#### Document images with source code
= Beginning of Section =
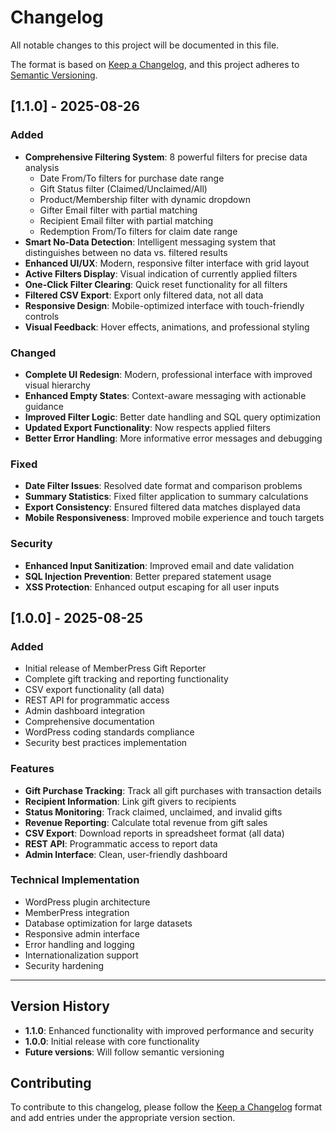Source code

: # Changelog

All notable changes to this project will be documented in this file.

The format is based on [Keep a Changelog](https://keepachangelog.com/en/1.0.0/),
and this project adheres to [Semantic Versioning](https://semver.org/spec/v2.0.0.html).

## [1.1.0] - 2025-08-26

### Added
- **Comprehensive Filtering System**: 8 powerful filters for precise data analysis
  - Date From/To filters for purchase date range
  - Gift Status filter (Claimed/Unclaimed/All)
  - Product/Membership filter with dynamic dropdown
  - Gifter Email filter with partial matching
  - Recipient Email filter with partial matching
  - Redemption From/To filters for claim date range
- **Smart No-Data Detection**: Intelligent messaging system that distinguishes between no data vs. filtered results
- **Enhanced UI/UX**: Modern, responsive filter interface with grid layout
- **Active Filters Display**: Visual indication of currently applied filters
- **One-Click Filter Clearing**: Quick reset functionality for all filters
- **Filtered CSV Export**: Export only filtered data, not all data
- **Responsive Design**: Mobile-optimized interface with touch-friendly controls
- **Visual Feedback**: Hover effects, animations, and professional styling

### Changed
- **Complete UI Redesign**: Modern, professional interface with improved visual hierarchy
- **Enhanced Empty States**: Context-aware messaging with actionable guidance
- **Improved Filter Logic**: Better date handling and SQL query optimization
- **Updated Export Functionality**: Now respects applied filters
- **Better Error Handling**: More informative error messages and debugging

### Fixed
- **Date Filter Issues**: Resolved date format and comparison problems
- **Summary Statistics**: Fixed filter application to summary calculations
- **Export Consistency**: Ensured filtered data matches displayed data
- **Mobile Responsiveness**: Improved mobile experience and touch targets

### Security
- **Enhanced Input Sanitization**: Improved email and date validation
- **SQL Injection Prevention**: Better prepared statement usage
- **XSS Protection**: Enhanced output escaping for all user inputs

## [1.0.0] - 2025-08-25

### Added
- Initial release of MemberPress Gift Reporter
- Complete gift tracking and reporting functionality
- CSV export functionality (all data)
- REST API for programmatic access
- Admin dashboard integration
- Comprehensive documentation
- WordPress coding standards compliance
- Security best practices implementation

### Features
- **Gift Purchase Tracking**: Track all gift purchases with transaction details
- **Recipient Information**: Link gift givers to recipients
- **Status Monitoring**: Track claimed, unclaimed, and invalid gifts
- **Revenue Reporting**: Calculate total revenue from gift sales
- **CSV Export**: Download reports in spreadsheet format (all data)
- **REST API**: Programmatic access to report data
- **Admin Interface**: Clean, user-friendly dashboard

### Technical Implementation
- WordPress plugin architecture
- MemberPress integration
- Database optimization for large datasets
- Responsive admin interface
- Error handling and logging
- Internationalization support
- Security hardening

---

## Version History

- **1.1.0**: Enhanced functionality with improved performance and security
- **1.0.0**: Initial release with core functionality
- **Future versions**: Will follow semantic versioning

## Contributing

To contribute to this changelog, please follow the [Keep a Changelog](https://keepachangelog.com/en/1.0.0/) format and add entries under the appropriate version section.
= End of Section =
If a line holds the string "Mobile", it counts; please state how many such lines there are in the data, with nothing more.

2